Sunday, February 21, 2010

Strategies on Finding "Free" Award Travel

By Mike Grasso
You've spent months, perhaps even years flying around the country and throughout the world. In return, you've earned yourself a mountain of airline miles. Now it's time to redeem them for "free" award travel. It sounds simple, but rarely is. Consumers, now more than ever, complain the airline frequent flyer programs are limiting availability of "free" seats, forcing customers instead to purchase tickets or fly at inconvenient times. But for the motivated traveler, willing to dedicate time, "free" tickets can still be found. Here are some recommendations:
  • If your airline has no award availability, ask them if their alliance partners have any. For instance, if your airline is part of the Star Alliance Network and you want to fly from San Francisco to Frankfurt, check availability on United, U.S. Airways, Continental and Lufthansa. You can even mix and match, such as United to New York-JFK, then Lufthansa onward to Frankfurt. A search for this type of routing and mixed carriers is usually not possible online, therefore you must call your airline to help build you an itinerary.

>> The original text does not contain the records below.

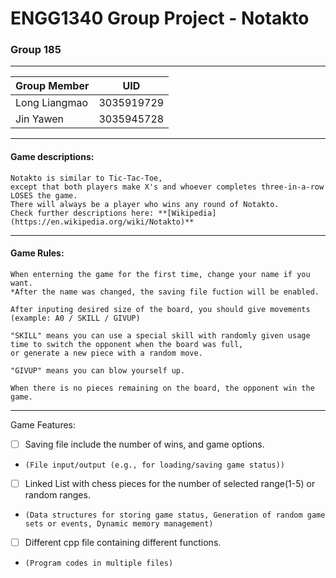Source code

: # ENGG1340 Group Project - Notakto

### Group 185

****

|Group Member|UID
|---|---
|Long Liangmao|3035919729
|Jin Yawen|3035945728

**** 

#### Game descriptions: 
    Notakto is similar to Tic-Tac-Toe,
    except that both players make X's and whoever completes three-in-a-row LOSES the game.
    There will always be a player who wins any round of Notakto.
    Check further descriptions here: **[Wikipedia](https://en.wikipedia.org/wiki/Notakto)**

****

#### Game Rules:
    When enterning the game for the first time, change your name if you want.
    *After the name was changed, the saving file fuction will be enabled.
    
    After inputing desired size of the board, you should give movements (example: A0 / SKILL / GIVUP)
    
    "SKILL" means you can use a special skill with randomly given usage time to switch the opponent when the board was full,
    or generate a new piece with a random move.
    
    "GIVUP" means you can blow yourself up.
    
    When there is no pieces remaining on the board, the opponent win the game.

****

Game Features:
- [ ] Saving file include the number of wins, and game options.
-     (File input/output (e.g., for loading/saving game status))

- [ ] Linked List with chess pieces for the number of selected range(1-5) or random ranges.
-     (Data structures for storing game status, Generation of random game sets or events, Dynamic memory management)

- [ ] Different cpp file containing different functions.
-     (Program codes in multiple files)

  • Book as far in advance as possible. Many airlines allow award bookings up to 330 days before departure date!
  • If at first you don't find award availability, keep on checking. People change their mind and cancel travel plans, which may open up an award seat when you least expect it.
  • Be realistic. If you are a family of four and want to redeem tickets on the same flight, your chances are pretty slim. Consider booking two family members on one flight, the other two on a different one. Then, call the airline and ask for the last two family members to be waitlisted on the earlier flight; if seats open up, they can be automatically confirmed - and everyone in the family rides together. Oh Joy!

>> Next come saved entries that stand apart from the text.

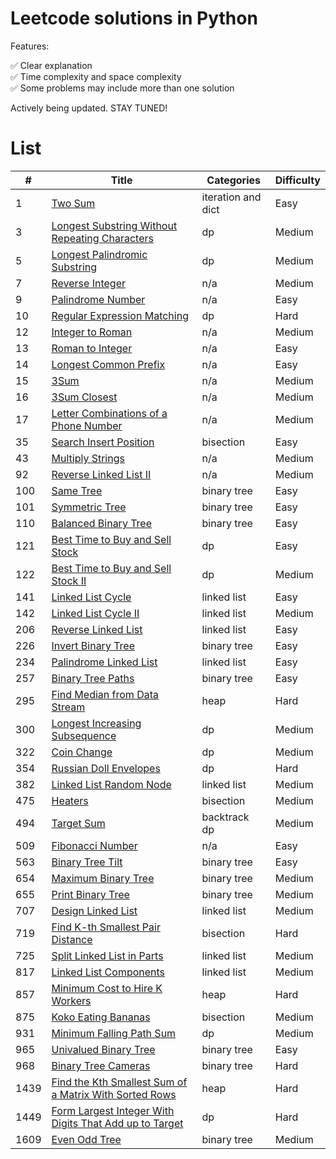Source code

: # Leetcode solutions in Python

Features:

✅ Clear explanation<br>
✅ Time complexity and space complexity<br>
✅ Some problems may include more than one solution

Actively being updated. STAY TUNED!

# List

| #    | Title                                                                        | Categories         | Difficulty |
| ---- | ---------------------------------------------------------------------------- | ------------------ | ---------- |
| 1    | [Two Sum](algorithms/0001.md)                                                | iteration and dict | Easy       |
| 3    | [Longest Substring Without Repeating Characters](algorithms/0003.md)         | dp                 | Medium     |
| 5    | [Longest Palindromic Substring](algorithms/0005.md)                          | dp                 | Medium     |
| 7    | [Reverse Integer](algorithms/0007.md)                                        | n/a                | Medium     |
| 9    | [Palindrome Number](algorithms/0009.md)                                      | n/a                | Easy       |
| 10   | [Regular Expression Matching](algorithms/0010.md)                            | dp                 | Hard       |
| 12   | [Integer to Roman](algorithms/0012.md)                                       | n/a                | Medium     |
| 13   | [Roman to Integer](algorithms/0013.md)                                       | n/a                | Easy       |
| 14   | [Longest Common Prefix](algorithms/0014.md)                                  | n/a                | Easy       |
| 15   | [3Sum](algorithms/0015.md)                                                   | n/a                | Medium     |
| 16   | [3Sum Closest](algorithms/0016.md)                                           | n/a                | Medium     |
| 17   | [Letter Combinations of a Phone Number](algorithms/0017.md)                  | n/a                | Medium     |
| 35   | [Search Insert Position](algorithms/0035.md)                                 | bisection          | Easy       |
| 43   | [Multiply Strings](algorithms/0043.md)                                       | n/a                | Medium     |
| 92   | [Reverse Linked List II](algorithms/0092.md)                                 | n/a                | Medium     |
| 100  | [Same Tree](algorithms/0100.md)                                              | binary tree        | Easy       |
| 101  | [Symmetric Tree](algorithms/0101.md)                                         | binary tree        | Easy       |
| 110  | [Balanced Binary Tree](algorithms/0110.md)                                   | binary tree        | Easy       |
| 121  | [Best Time to Buy and Sell Stock](algorithms/0121.md)                        | dp                 | Easy       |
| 122  | [Best Time to Buy and Sell Stock II](algorithms/0122.md)                     | dp                 | Medium     |
| 141  | [Linked List Cycle](algorithms/0141.md)                                      | linked list        | Easy       |
| 142  | [Linked List Cycle II](algorithms/0142.md)                                   | linked list        | Medium     |
| 206  | [Reverse Linked List](algorithms/0206.md)                                    | linked list        | Easy       |
| 226  | [Invert Binary Tree](algorithms/0226.md)                                     | binary tree        | Easy       |
| 234  | [Palindrome Linked List](algorithms/0234.md)                                 | linked list        | Easy       |
| 257  | [Binary Tree Paths](algorithms/0257.md)                                      | binary tree        | Easy       |
| 295  | [Find Median from Data Stream](algorithms/0295.md)                           | heap               | Hard       |
| 300  | [Longest Increasing Subsequence](algorithms/0300.md)                         | dp                 | Medium     |
| 322  | [Coin Change](algorithms/0322.md)                                            | dp                 | Medium     |
| 354  | [Russian Doll Envelopes](algorithms/0354.md)                                 | dp                 | Hard       |
| 382  | [Linked List Random Node](algorithms/0382.md)                                | linked list        | Medium     |
| 475  | [Heaters](algorithms/0475.md)                                                | bisection          | Medium     |
| 494  | [Target Sum](algorithms/0494.md)                                             | backtrack<br>dp    | Medium     |
| 509  | [Fibonacci Number](algorithms/0509.md)                                       | n/a                | Easy       |
| 563  | [Binary Tree Tilt](algorithms/0563.md)                                       | binary tree        | Easy       |
| 654  | [Maximum Binary Tree](algorithms/0654.md)                                    | binary tree        | Medium     |
| 655  | [Print Binary Tree](algorithms/0655.md)                                      | binary tree        | Medium     |
| 707  | [Design Linked List](algorithms/0707.md)                                     | linked list        | Medium     |
| 719  | [Find K-th Smallest Pair Distance](algorithms/0719.md)                       | bisection          | Hard       |
| 725  | [Split Linked List in Parts](algorithms/0725.md)                             | linked list        | Medium     |
| 817  | [Linked List Components](algorithms/0817.md)                                 | linked list        | Medium     |
| 857  | [Minimum Cost to Hire K Workers](algorithms/0857.md)                         | heap               | Hard       |
| 875  | [Koko Eating Bananas](algorithms/0875.md)                                    | bisection          | Medium     |
| 931  | [Minimum Falling Path Sum](algorithms/0931.md)                               | dp                 | Medium     |
| 965  | [Univalued Binary Tree](algorithms/0965.md)                                  | binary tree        | Easy       |
| 968  | [Binary Tree Cameras](algorithms/0968.md)                                    | binary tree        | Hard       |
| 1439 | [Find the Kth Smallest Sum of a Matrix With Sorted Rows](algorithms/1439.md) | heap               | Hard       |
| 1449 | [Form Largest Integer With Digits That Add up to Target](algorithms/1449.md) | dp                 | Hard       |
| 1609 | [Even Odd Tree](algorithms/1609.md)                                          | binary tree        | Medium     |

  • Consider First or Business class cabins. People are amazed this is within reach to the masses. The key is to look at your airlines tier system for award travel. For instance, on Delta a "medium" level domestic award ticket in economy costs 40,000 miles, while a "low" level domestic award ticket in First Class can be had for just 5,000 miles more. Although the "low" first class awards are more capacity controlled (harder to find), they are out there, even when coach seats are priced at a premium.
Hopefully these tips are useful and you find a good use for those hard-earned miles.

By the way, the "free" in quotations is intentional. We have long done away with a truly free award ticket. At the very least, most airlines pass on a $10 government fee to customers. Some airlines pass all the taxes, fees and fuel surcharges, which can amount to hundreds of dollars. Nonetheless, it is at least a highly discounted way to travel.